— YOUR INSTRUCTIONS —
Which lines in the records below contain the word "https"? Return each of them.

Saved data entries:
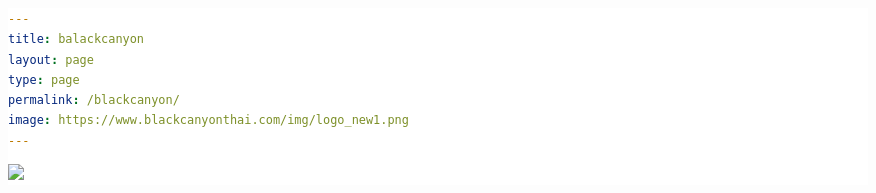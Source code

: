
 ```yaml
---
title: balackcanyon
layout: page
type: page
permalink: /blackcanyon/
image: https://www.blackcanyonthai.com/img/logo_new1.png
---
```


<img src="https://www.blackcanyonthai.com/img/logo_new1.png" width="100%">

— ANSWER FOR THIS EXERCISE —
image: https://www.blackcanyonthai.com/img/logo_new1.png
<img src="https://www.blackcanyonthai.com/img/logo_new1.png" width="100%">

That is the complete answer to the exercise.